_Task item:_
When you have gone through the records below, state only how many lines include the word "HTMLElement".

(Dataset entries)
_____

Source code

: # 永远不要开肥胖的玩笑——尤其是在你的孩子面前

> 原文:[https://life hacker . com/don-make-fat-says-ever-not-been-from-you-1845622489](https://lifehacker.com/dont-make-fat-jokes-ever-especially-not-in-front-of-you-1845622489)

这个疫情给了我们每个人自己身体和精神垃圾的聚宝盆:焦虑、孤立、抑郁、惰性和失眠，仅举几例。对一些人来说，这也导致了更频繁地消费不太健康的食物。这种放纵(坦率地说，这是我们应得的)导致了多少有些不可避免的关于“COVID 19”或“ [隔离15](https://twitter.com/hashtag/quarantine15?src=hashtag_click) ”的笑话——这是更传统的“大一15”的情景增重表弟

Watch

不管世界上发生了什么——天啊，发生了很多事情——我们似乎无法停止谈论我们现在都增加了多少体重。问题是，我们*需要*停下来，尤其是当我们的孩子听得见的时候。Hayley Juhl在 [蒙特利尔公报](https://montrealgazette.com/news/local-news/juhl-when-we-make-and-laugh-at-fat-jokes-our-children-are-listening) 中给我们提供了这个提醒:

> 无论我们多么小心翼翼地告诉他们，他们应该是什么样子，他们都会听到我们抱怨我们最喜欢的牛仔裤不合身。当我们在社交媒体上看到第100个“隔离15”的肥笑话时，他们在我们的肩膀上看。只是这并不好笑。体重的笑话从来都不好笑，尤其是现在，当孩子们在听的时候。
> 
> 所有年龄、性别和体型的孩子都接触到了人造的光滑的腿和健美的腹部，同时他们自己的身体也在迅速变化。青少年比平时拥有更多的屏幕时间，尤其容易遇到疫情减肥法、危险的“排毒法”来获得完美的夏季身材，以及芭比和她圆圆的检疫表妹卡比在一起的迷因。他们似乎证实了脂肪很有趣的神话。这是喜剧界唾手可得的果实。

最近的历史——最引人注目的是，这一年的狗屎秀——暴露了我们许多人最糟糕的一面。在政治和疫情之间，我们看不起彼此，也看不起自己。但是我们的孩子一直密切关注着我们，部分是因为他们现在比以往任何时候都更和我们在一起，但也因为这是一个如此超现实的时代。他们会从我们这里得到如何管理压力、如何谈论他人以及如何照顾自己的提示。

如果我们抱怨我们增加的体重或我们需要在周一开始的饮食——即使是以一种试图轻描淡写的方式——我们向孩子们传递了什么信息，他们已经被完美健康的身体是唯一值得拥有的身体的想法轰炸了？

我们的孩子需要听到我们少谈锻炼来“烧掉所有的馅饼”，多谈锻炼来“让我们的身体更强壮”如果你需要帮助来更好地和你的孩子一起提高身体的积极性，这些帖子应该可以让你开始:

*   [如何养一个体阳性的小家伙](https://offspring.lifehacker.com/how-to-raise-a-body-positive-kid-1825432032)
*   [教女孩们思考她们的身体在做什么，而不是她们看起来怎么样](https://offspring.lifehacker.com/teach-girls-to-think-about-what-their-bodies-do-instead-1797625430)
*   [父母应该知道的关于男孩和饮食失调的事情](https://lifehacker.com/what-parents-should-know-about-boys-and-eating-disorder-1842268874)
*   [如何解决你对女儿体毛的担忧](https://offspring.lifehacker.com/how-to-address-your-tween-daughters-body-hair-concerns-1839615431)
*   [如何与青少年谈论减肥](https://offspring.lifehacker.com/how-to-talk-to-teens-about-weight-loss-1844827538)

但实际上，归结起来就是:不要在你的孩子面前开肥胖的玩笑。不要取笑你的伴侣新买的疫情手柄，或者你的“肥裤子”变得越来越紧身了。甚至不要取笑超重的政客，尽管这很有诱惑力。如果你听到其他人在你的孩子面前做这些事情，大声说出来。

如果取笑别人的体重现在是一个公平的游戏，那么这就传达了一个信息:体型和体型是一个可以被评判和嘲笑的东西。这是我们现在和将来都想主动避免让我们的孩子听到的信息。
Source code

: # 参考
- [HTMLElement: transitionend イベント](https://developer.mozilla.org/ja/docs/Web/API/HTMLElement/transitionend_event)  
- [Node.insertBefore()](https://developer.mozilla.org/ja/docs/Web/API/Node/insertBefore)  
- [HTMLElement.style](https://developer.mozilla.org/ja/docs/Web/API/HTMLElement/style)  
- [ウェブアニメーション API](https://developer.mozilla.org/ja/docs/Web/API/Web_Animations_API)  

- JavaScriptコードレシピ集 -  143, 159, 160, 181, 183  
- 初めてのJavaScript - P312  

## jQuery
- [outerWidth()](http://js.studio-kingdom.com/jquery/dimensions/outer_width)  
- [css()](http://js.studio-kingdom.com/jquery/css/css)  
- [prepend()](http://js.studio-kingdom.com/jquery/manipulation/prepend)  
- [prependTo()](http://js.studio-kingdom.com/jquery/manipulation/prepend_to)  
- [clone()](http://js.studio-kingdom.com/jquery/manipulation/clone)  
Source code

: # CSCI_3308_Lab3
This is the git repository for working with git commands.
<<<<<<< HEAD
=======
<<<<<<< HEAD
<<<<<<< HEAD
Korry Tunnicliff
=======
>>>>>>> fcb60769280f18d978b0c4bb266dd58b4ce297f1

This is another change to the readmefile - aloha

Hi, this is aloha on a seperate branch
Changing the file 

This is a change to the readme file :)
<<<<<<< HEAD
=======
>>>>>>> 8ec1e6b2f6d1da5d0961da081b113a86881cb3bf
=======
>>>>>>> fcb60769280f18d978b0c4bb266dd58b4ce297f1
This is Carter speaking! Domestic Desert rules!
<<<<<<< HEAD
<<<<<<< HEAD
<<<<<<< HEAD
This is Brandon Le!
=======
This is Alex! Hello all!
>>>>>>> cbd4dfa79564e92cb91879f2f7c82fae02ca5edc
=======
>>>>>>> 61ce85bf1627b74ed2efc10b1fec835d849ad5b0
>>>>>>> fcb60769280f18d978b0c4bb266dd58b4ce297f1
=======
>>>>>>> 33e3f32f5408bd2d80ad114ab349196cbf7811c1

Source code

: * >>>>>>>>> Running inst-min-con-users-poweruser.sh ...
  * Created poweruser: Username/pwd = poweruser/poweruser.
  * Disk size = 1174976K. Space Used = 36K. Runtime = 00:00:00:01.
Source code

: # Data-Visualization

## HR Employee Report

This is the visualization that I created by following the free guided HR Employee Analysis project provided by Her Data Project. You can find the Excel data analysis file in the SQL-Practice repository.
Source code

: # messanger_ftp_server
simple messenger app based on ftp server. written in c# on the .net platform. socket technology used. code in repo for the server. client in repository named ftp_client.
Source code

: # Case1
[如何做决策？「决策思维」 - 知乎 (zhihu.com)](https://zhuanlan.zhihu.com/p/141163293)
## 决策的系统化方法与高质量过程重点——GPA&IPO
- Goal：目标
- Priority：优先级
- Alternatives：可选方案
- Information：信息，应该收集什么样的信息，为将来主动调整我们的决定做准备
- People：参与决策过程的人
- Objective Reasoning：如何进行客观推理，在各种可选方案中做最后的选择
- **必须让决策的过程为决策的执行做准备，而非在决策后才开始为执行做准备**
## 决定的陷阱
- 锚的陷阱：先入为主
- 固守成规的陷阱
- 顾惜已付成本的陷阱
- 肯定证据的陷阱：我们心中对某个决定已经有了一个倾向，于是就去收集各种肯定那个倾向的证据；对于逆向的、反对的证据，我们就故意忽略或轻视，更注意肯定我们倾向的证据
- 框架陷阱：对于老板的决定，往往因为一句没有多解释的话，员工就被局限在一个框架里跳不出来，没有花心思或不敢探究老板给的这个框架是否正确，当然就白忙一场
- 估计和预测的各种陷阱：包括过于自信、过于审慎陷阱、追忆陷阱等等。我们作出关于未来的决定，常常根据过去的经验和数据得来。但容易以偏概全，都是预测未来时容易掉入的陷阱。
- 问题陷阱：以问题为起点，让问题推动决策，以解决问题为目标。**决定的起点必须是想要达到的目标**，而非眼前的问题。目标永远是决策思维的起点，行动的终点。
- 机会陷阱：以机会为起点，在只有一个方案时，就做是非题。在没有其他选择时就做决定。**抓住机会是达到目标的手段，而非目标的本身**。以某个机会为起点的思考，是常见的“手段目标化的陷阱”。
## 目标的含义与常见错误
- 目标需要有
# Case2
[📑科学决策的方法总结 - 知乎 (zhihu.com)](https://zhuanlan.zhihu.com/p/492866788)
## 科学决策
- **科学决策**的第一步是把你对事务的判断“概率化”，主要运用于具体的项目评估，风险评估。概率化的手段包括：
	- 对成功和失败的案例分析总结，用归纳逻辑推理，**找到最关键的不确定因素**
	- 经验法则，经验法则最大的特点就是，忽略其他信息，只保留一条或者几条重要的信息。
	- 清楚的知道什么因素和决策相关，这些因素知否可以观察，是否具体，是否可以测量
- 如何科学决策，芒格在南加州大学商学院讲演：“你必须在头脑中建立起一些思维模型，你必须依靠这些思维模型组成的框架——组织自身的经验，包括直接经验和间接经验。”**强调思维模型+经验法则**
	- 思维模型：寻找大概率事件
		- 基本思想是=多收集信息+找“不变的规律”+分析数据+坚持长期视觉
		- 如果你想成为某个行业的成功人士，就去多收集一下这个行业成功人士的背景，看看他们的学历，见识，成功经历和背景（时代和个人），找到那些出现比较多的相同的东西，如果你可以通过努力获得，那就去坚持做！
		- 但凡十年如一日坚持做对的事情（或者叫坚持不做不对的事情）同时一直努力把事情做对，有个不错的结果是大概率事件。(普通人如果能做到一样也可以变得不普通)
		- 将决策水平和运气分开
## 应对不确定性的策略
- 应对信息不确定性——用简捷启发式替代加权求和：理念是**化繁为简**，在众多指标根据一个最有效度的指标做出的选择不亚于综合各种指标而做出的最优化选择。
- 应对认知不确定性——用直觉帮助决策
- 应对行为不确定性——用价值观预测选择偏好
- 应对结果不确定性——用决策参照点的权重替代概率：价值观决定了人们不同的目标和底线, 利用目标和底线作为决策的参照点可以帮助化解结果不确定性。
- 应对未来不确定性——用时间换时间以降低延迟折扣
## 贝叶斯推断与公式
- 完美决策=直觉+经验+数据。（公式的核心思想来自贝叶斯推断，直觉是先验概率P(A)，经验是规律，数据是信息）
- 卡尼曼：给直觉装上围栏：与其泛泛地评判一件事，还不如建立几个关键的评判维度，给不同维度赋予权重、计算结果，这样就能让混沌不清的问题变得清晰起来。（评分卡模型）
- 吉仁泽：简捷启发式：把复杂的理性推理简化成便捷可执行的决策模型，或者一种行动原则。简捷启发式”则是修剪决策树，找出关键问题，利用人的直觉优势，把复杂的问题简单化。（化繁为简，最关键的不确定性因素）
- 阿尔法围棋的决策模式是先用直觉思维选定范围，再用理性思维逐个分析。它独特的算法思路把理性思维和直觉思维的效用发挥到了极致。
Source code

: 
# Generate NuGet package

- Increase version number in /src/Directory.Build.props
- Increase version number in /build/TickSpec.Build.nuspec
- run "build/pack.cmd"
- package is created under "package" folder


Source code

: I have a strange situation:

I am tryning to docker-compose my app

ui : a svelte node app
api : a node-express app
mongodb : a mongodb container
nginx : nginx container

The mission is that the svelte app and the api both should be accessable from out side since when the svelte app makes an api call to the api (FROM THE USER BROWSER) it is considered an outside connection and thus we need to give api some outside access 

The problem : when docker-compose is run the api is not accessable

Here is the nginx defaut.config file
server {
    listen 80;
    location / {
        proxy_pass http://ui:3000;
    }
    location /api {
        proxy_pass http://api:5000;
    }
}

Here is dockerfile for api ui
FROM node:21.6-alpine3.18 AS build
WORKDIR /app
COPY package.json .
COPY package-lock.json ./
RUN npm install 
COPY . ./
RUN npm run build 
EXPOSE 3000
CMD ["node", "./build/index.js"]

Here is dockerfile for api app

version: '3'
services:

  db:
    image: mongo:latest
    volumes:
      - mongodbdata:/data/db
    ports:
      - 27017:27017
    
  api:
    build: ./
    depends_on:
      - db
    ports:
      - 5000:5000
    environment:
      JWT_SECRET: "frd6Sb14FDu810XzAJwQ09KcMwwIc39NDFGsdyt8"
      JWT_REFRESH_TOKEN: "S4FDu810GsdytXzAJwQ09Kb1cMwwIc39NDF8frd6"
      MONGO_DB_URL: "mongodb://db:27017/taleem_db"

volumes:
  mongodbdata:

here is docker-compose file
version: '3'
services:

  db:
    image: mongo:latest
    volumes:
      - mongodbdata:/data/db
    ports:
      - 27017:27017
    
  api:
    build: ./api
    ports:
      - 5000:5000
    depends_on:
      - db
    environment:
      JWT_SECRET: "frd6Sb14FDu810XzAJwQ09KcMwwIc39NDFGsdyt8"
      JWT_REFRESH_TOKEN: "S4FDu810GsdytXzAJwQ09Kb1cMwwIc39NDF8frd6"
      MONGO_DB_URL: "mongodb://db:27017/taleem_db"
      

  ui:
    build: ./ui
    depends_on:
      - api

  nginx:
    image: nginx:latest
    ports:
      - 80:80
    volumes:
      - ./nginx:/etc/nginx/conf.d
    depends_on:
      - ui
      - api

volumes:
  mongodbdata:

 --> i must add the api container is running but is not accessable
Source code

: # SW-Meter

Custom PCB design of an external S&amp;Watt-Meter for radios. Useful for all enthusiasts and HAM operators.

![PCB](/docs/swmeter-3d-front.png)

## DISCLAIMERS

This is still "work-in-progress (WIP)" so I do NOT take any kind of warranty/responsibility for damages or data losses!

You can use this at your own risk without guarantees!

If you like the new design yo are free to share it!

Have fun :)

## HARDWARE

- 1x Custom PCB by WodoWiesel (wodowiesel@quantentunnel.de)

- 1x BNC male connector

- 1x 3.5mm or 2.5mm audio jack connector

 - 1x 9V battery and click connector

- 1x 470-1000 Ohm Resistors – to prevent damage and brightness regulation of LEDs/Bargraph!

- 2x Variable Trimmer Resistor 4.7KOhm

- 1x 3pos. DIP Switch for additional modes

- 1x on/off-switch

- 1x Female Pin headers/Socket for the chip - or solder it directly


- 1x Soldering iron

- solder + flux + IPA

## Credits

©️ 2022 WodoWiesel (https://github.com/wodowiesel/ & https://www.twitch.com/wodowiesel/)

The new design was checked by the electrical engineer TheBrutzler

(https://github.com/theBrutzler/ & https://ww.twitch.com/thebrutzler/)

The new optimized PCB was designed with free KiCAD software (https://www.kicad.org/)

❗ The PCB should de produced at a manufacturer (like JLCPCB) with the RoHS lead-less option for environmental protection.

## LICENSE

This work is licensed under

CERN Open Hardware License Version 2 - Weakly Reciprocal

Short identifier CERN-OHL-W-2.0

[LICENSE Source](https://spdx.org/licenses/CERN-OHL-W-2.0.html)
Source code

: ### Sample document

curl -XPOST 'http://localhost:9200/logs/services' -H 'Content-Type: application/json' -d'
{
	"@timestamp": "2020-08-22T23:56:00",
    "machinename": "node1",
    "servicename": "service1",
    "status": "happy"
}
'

_____

_Answer below:_
2